Falling for the Gap

Whatever happened to the "digital divide"?

The New York Jets have just won the Super Bowl. It must be true: There's a story on the front page of The New York Times, and there are color pictures in Sports Illustrated. And indeed it is true. Or, rather, it was true, a few decades ago. Only a truly inexperienced sports writer would suggest that the New York Jets are the current champions of the NFL.

Did you hear that the Dow Jones industrial average has topped 1,000? That, too, is old news, as even the most junior financial writer must know.

How about this one: There is a broad and widening gap on the Internet between white and minority Americans. This familiar claim, often asserted as a fact by policy makers and digerati alike, is also based on old information. Reinforced by White House press releases and presidential candidates' speeches, the idea is so ubiquitous that even the usually well-informed have come to believe that white Americans are online and minorities are not.

Not so. It may have been true in 1996 or 1997, when the Internet was only a few years old as a popular medium and personal computers cost thousands of dollars. But today, with dirt-cheap Internet access and computers approaching the costs of television sets, assertions of a "digital divide" or "racial ravine" are as correct as identifying Joe Namath as football's current MVP or pinning last week's Dow at 1,000.

Misled by stereotypes, misinformed about survey techniques, and misdirected by interest groups, the media have treated the "digital divide" as a crisis requiring government intervention. As a result, billions of dollars might be spent to address needs that no longer exist.

To understand how this happened, start with stereotypes. East Coast journalists typically equate "minority" with "African American," portraying the country as divided between black and white. This view omits the fastest growing minority group, Hispanic Americans, who in just a few years will be the largest minority group in the country.

Confusing "minority" with "African American" also leads journalists and analysts to forget that it is not among whites but among Asian Americans that Internet and computer use are approaching levels of penetration comparable to those of the telephone, television, and indoor plumbing. So even using the old survey data, it was always inaccurate to claim that minority Americans were not online in large numbers.

But the issue of dated information is crucial, especially because a year or two in "Internet time" is the equivalent of a decade for older media. The findings of the most frequently cited "digital divide" study, released last summer by the U.S. Department of Commerce, were presented and widely reported as new information. The study was actually an analysis of surveys in 1998 and earlier.

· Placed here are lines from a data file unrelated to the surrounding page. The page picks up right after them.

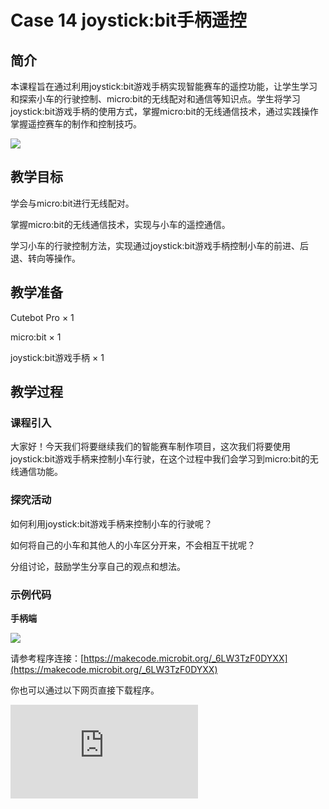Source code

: ﻿---
sidebar_position: 14
sidebar_label: case 14 joystick:bit手柄遥控
---

# Case 14 joystick:bit手柄遥控

## 简介

本课程旨在通过利用joystick:bit游戏手柄实现智能赛车的遥控功能，让学生学习和探索小车的行驶控制、micro:bit的无线配对和通信等知识点。学生将学习joystick:bit游戏手柄的使用方式，掌握micro:bit的无线通信技术，通过实践操作掌握遥控赛车的制作和控制技巧。

![](https://wiki-media-ef.oss-cn-hongkong.aliyuncs.com//images/cutebot-pro-case-14-01.png)

## 教学目标

学会与micro:bit进行无线配对。

掌握micro:bit的无线通信技术，实现与小车的遥控通信。

学习小车的行驶控制方法，实现通过joystick:bit游戏手柄控制小车的前进、后退、转向等操作。


## 教学准备

Cutebot Pro × 1

micro:bit × 1

joystick:bit游戏手柄 × 1

## 教学过程

### 课程引入

大家好！今天我们将要继续我们的智能赛车制作项目，这次我们将要使用joystick:bit游戏手柄来控制小车行驶，在这个过程中我们会学习到micro:bit的无线通信功能。

### 探究活动

如何利用joystick:bit游戏手柄来控制小车的行驶呢？

如何将自己的小车和其他人的小车区分开来，不会相互干扰呢？

分组讨论，鼓励学生分享自己的观点和想法。

### 示例代码

**手柄端**

![](https://wiki-media-ef.oss-cn-hongkong.aliyuncs.com//images/cutebot-pro-case-14-02.png)

请参考程序连接：[https://makecode.microbit.org/_6LW3TzF0DYXX](https://makecode.microbit.org/_6LW3TzF0DYXX)

你也可以通过以下网页直接下载程序。

<div
    style={{
        position: 'relative',
        paddingBottom: '60%',
        overflow: 'hidden',
    }}
>
    <iframe
        src="https://makecode.microbit.org/_6LW3TzF0DYXX"
        frameborder="0"
        sandbox="allow-popups allow-forms allow-scripts allow-same-origin"
        style={{
            position: 'absolute',
            width: '100%',
            height: '100%',
        }}
    />
</div>

**小车端**

### 案例展示

![](https://wiki-media-ef.oss-cn-hongkong.aliyuncs.com//images/cutebot-pro-case-14-03.png)

请参考程序连接：[https://makecode.microbit.org/S07936-83398-83444-58201](https://makecode.microbit.org/S07936-83398-83444-58201)

你也可以通过以下网页直接下载程序。

<div
    style={{
        position: 'relative',
        paddingBottom: '60%',
        overflow: 'hidden',
    }}
>
    <iframe
        src="https://makecode.microbit.org/S07936-83398-83444-58201"
        frameborder="0"
        sandbox="allow-popups allow-forms allow-scripts allow-same-origin"
        style={{
            position: 'absolute',
            width: '100%',
            height: '100%',
        }}
    />
</div>

## 总结与反思

回顾课程内容，提醒学生掌握了哪些知识和技能。

引导学生讨论他们在制作过程中遇到的问题和困难，以及如何解决这些问题。

## 延伸活动

让学生尝试不仅仅是控制小车行驶，还可以通过游戏手柄上的按键控制小车的灯光效果或者切换巡线、避障、遥控等功能。
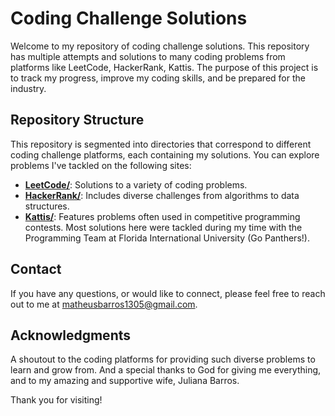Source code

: # Coding Challenge Solutions

Welcome to my repository of coding challenge solutions. This repository has multiple attempts and solutions to many coding problems from platforms like LeetCode, HackerRank, Kattis. The purpose of this project is to track my progress, improve my coding skills, and be prepared for the industry.

## Repository Structure

This repository is segmented into directories that correspond to different coding challenge platforms, each containing my solutions. You can explore problems I've tackled on the following sites:

- **[LeetCode/](https://leetcode.com/)**: Solutions to a variety of coding problems.
- **[HackerRank/](https://www.hackerrank.com/)**: Includes diverse challenges from algorithms to data structures.
- **[Kattis/](https://open.kattis.com/)**: Features problems often used in competitive programming contests. Most solutions here were tackled during my time with the Programming Team at Florida International University (Go Panthers!).


## Contact

If you have any questions, or would like to connect, please feel free to reach out to me at [matheusbarros1305@gmail.com](mailto:matheusbarros1305@gmail.com).

## Acknowledgments

A shoutout to the coding platforms for providing such diverse problems to learn and grow from. And a special thanks to God for giving me everything, and to my amazing and supportive wife, Juliana Barros.

Thank you for visiting!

When it was released, more-current information was already available from market research firms, but only a handful of news organizations reported the newer data.

The Commerce Department study made page one headlines with its conclusion that the United States faced a "racial ravine" dividing online white Americans from information-poor minorities. "For many groups, the digital divide has widened as the information `haves' outpace the `have nots' in gaining access to electronic resources," it said. "Between 1997 and 1998, the divide between those at the highest and lowest education levels increased 25 percent, and the divide between those at the highest and lowest income levels grew 29 percent."

That sounds impressive, but if you look more closely you may spot a crucial methodological flaw. Among reporters for the major daily newspapers, only John Schwartz of The Washington Post noted the problem. "Last year's studydid not collect information about out-of-home access," wrote Schwartz. "It is not possible, therefore, to say whether the digital divide is growing based on access from all places." In other words, the Commerce Department's claim of a "widened" gap was not supported by the data it cited, because the surveys asked different questions from year to year.

"We never stated that we have any information about widening with regard to anywhere access," says Larry Irving, who directed the government study before he resigned as assistant secretary of commerce. "But certainly we can prove the in-home access gap is widening."

Yet according to every survey taken in the last few years, Americans get their online access at work and at school in far larger numbers than at home. According to The Internet News Audience Goes Ordinary, a 1999 report from the Pew Research Center for the People and the Press, 62 percent of employed Americans go online through their jobs, and 75 percent of students go online from their schools. The Commerce Department study reported only on use of personally owned computers, thus excluding the millions of users (including this writer) who are online every day but do not own a computer. This is like assuming you don't need a driver's license unless you buy a car.

Regardless of whether the questions in the federal survey were correctly phrased, they were asked in 1998. Surveys conducted this year have found not only that minorities are not falling behind but that they are catching up.

"If you missed Christmas [1998], you missed a big surge," says Ekaterina Walsh, author of The Digital Melting Pot, a report based on 1999 data collected by Forrester Research of Cambridge, Massachusetts. "Quite a lot of people got cheap PCs. We were surprised ourselves, because we were projecting lower numbers for online penetration and commerce [than the study found]. Even a month made a big difference." Walsh adds that the federal report may undercount or ignore WebTV, which in 1998 was one of the lowest-priced devices enabling consumers to go online.

"I think we did miss a certain amount of information with regard to lower-priced PCs since December," concedes Irving, the former Commerce Department official. But he stands firm on the question of whether the department's study was misleading because it tracked only computer use at home. "No one has been tracking out-of-home access, as far as we know," he says.